Public Payers News

AHA: Proposed CMS Rule Hinders Medicaid Reimbursements

CMS should consult more stakeholders before enacting the rule that could limit providers’ ability to ensure sufficient Medicaid reimbursements, AHA says.

AHA, Medicaid, CMS, Medicaid reimburesements

Source: Thinkstock

By Kelsey Waddill

- American Hospital Association (AHA) is concerned that the recent CMS proposal to relax the 2015 mandatory Medicaid access monitoring review plans will limit providers’ ability to confront Medicaid reimbursement failures and remove needed oversight of states’ access to care.

“By removing this important oversight function, CMS’s proposal would put beneficiary access to care at greater risk,” AHA wrote. "While the AHA shares CMS’s goal of reducing the regulatory burden on the health care system, we believe that it is paramount that burden reduction efforts selectively target those burdens that are harmful, duplicative or provide no value. This proposed rule fails to meet this criteria. It would leave the Medicaid program without a regulatory structure and process for the states and CMS to assess the adequacy of payment rates to ensure beneficiary access.”

AHA argued that the access monitoring review is the only platform that providers and beneficiaries still have to confront reimbursement failures. The Supreme Court’s decision in Armstrong v Exceptional Child Center, Inc. limited providers’ ability to take Medicaid underpayments to court.

Without the rule, providers will have no way to raise issue with reimbursements, which have proven to be a significant challenge in the past. The letter points to statistics from 2017 that demonstrate Medicaid payments totaled to 87 cents for every dollar of providers’ spending for Medicaid treatments.

“These data sources underscore the chronic underpayment in the Medicaid program and the need to monitor how payment affects access to care for vulnerable Medicaid populations,” AHA contended.

AHA also countered the states’ claim that the rule mainly served a small fee-for-service population, noting that, in 2017, 55 percent of Medicaid spending was under fee-for-service arrangements.

The association concluded that CMS should seek out stakeholders’ opinions on the best approach to access monitoring.

Under the proposed rule, states would no longer have to maintain and submit an access monitoring review plan.

For an access monitoring review plan, states provide data access to care that are subject to fee-for-service arrangements, including primary care services, physician specialist services, behavioral health services, pre- and post-natal obstetric services, and home health services. The plans are reviewed every three years.

However, the states would have to continue to provide sufficient Medicaid payment rates, which would be updated when making changes to the state’s Medicaid program through submitting a state plan amendment. CMS would provide criteria detailing what information would be required.

“This proposed rule would not remove, or otherwise limit, the states' obligation to comply with the statute, but would allow states greater flexibility in the way in which they demonstrate such compliance,” the proposed rule stated.

CMS concluded that the proposed rule would cost state Medicaid and Medicare programs $1.2 million and would reduce the reporting cost by around $3.6 million, which the agency considers economically insignificant.

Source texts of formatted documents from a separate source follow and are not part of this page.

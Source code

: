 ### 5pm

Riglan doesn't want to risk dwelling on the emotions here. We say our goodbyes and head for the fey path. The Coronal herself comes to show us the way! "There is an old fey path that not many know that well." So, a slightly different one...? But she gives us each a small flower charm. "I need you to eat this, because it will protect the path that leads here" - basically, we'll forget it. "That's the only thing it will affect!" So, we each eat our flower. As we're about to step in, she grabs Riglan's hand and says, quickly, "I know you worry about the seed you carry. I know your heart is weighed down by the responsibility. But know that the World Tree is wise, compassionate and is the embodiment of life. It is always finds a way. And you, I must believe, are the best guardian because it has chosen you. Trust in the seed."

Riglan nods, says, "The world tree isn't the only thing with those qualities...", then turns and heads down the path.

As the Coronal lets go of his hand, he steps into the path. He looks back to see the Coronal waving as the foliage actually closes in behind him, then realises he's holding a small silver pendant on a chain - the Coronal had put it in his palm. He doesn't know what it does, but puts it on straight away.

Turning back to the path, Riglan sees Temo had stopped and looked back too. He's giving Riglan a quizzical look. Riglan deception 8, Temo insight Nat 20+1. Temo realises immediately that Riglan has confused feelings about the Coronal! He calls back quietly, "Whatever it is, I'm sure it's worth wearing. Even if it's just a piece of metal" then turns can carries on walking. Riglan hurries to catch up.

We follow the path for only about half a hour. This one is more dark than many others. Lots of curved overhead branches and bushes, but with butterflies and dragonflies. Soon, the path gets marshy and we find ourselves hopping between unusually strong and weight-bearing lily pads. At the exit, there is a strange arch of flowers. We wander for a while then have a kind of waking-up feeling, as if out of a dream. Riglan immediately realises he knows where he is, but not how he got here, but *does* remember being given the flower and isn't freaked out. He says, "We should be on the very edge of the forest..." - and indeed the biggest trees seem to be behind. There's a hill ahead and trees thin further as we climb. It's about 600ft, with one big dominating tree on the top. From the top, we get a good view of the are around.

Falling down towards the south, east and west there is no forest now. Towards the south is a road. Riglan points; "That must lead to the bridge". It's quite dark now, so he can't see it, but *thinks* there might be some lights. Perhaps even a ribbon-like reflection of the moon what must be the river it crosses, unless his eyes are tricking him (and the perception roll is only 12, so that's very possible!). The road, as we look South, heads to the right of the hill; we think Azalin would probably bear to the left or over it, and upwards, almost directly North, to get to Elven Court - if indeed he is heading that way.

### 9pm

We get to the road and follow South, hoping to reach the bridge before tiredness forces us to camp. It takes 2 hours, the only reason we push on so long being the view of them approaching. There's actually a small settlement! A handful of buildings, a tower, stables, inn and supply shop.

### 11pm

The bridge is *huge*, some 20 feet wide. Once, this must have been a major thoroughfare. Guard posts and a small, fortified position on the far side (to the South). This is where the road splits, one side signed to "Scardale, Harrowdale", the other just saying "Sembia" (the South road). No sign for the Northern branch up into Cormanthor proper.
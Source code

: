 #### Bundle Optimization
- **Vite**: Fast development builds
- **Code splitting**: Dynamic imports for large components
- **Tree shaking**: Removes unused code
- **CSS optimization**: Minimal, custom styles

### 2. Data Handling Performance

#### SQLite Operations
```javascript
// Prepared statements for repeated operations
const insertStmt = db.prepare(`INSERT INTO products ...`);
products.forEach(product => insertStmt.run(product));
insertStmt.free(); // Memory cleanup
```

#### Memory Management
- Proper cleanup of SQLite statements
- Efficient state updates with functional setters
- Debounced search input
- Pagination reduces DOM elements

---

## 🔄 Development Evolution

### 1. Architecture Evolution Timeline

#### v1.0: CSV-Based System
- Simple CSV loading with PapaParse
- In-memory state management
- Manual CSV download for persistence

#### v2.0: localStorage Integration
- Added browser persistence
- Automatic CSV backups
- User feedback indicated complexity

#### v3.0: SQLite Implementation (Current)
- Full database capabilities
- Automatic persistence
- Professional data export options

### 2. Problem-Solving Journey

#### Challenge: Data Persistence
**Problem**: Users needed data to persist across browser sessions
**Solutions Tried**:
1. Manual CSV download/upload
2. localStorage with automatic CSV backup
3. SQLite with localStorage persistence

Prior to the current proposed rule, CMS attempted to make another proposed rule that would work toward the same end of lowering administrative burden while maintaining some oversight of states’ access to care. The rule was proposed in March 2018 but never advanced to finalization due to stakeholders’ comments.

CMS expressed the belief that the access monitoring review plans focused too heavily on fee-for-service systems and payment alterations, instead of truly addressing beneficiaries’ access to care.

To resolve this, CMS decided to create a workgroup of states and other stakeholders with four goals.

First, the group aimed to determine how to alter the present access to care requirements. Additionally, CMS and stakeholders sought the best way to ensure that beneficiaries had access to the appropriate care. The workgroup also looked to define effective enforcement practices and, lastly, the group would identify how to coordinate access monitoring for both fee-for-service and managed care.

AHA recommended that CMS expand its inquiries to provider and beneficiary stakeholders that are not tied to a state or the federal government.